Version 1: Assuming objects have sphere bounding volumes
Proof of concept:
Given two spheres s1,s2 moving at velocities v1 and v2.
By subtracting velocity v2 from both spheres, we will get sphere s1 moving relatively to s2 with speed of (v1-v2), and a static non moving sphere s2. Since v2-v2 = 0

If we move a sphere in the direction of its velocity, the shape that contains the sphere at any point in time is a capsule. Thus if the capsule for s1 intersects s2, a collision will/had occurred. The time till impact is calculated by dividing the distance of s1 and point on line s1+v1*x closest to s2 by the relative speed of s1. [Conveniently, this distance is already calculated when checking the intersection of the capsule with sphere].

Examples with 200 spheres:

  1. They stop moving on collision
  2. Bounce on collision

Chapter 2: Collision prediction between objects rotating at linear angular velocity around two points that are moving at linear velocity

Things get a bit tricky now.
~If one were able to express the movement of these spheres by a function~
Due to optimization purposes the problem can be split to collision checks between:
1. Rotating and Not rotating spheres
Considering velocity relative to the rotating projects, the path that the rotating object follows can be described by circle! The path of not rotating object is Line or a Point.
2. Two Rotating spheres
Again, the velocity of one sphere can be subtracted from another, to get one stationary but rotating about a point sphere. This one can be represented once again by a Circle.
However, this leaves us with Circle and “some function” for the other spheres.

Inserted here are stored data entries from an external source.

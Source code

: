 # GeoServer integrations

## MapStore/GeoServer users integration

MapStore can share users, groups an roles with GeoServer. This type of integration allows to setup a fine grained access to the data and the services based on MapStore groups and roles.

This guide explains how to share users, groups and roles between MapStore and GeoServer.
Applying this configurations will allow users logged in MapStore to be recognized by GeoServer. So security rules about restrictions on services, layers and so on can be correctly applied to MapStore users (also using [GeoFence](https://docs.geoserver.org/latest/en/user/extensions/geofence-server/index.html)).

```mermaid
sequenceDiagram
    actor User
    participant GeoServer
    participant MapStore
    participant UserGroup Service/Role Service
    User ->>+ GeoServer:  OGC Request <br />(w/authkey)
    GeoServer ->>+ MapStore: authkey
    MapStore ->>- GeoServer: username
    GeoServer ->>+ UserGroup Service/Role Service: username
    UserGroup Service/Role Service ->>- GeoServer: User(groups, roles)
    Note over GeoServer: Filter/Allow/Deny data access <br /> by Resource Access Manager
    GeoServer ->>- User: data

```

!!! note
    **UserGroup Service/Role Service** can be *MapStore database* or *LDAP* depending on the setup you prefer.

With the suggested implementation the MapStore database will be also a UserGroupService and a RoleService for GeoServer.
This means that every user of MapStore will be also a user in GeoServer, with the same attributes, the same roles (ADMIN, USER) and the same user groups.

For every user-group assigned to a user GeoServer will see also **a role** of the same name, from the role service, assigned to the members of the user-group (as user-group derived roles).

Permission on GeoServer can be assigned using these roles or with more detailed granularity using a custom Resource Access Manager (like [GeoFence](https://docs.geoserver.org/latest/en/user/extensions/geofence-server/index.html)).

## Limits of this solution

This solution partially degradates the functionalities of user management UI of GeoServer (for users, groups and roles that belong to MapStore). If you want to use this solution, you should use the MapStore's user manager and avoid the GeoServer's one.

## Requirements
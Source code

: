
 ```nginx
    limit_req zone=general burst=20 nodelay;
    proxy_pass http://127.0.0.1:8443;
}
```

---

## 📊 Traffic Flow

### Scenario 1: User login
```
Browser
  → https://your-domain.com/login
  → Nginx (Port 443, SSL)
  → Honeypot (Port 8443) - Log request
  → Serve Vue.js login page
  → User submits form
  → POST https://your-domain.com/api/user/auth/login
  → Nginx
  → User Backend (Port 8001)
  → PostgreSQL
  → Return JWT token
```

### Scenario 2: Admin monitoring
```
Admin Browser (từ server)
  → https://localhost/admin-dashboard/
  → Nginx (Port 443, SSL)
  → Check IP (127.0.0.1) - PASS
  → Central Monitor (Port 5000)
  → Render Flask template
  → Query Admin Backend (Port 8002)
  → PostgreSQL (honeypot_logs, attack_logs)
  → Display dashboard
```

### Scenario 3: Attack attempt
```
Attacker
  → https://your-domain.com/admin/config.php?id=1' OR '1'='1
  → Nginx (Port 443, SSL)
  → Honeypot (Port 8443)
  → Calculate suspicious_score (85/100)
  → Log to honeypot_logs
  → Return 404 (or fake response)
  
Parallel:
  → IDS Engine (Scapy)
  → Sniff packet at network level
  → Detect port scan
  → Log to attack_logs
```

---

To make matters simple, lets create a function that will represent the relative movement of sphere A to sphere B, thus we will have only one function and one stationary point.
Lets say that we have managed to make this function, then using distance formula, and plugging in our function and the stationary point B. We can solve this equation by setting the distance to the sum of radius of A and B.

Demo coming soon!

Chapter 3: Collision prediction between objects moving with velocity and acceleration
It turns out that one needs to solve only a quartic equation to solve this problem.

Below is a demo:
-the box once again is not part of the system
-spheres that goes outside the box have their velocity modified, subsequently new collision prediction are calculated

Awesome work!

Is this something you plan to share eventually?

Thanks, yes I do plan to share it. Thou, at the moment there’s still a lot of work to be done. In other words, its not yet optimized, fully developed.

This project is really cool.

I have been thinking of implementing a reduced-and-simplified version of this for my game, which is a space theme. Real space objects can be traveling at many thousands of meters per second.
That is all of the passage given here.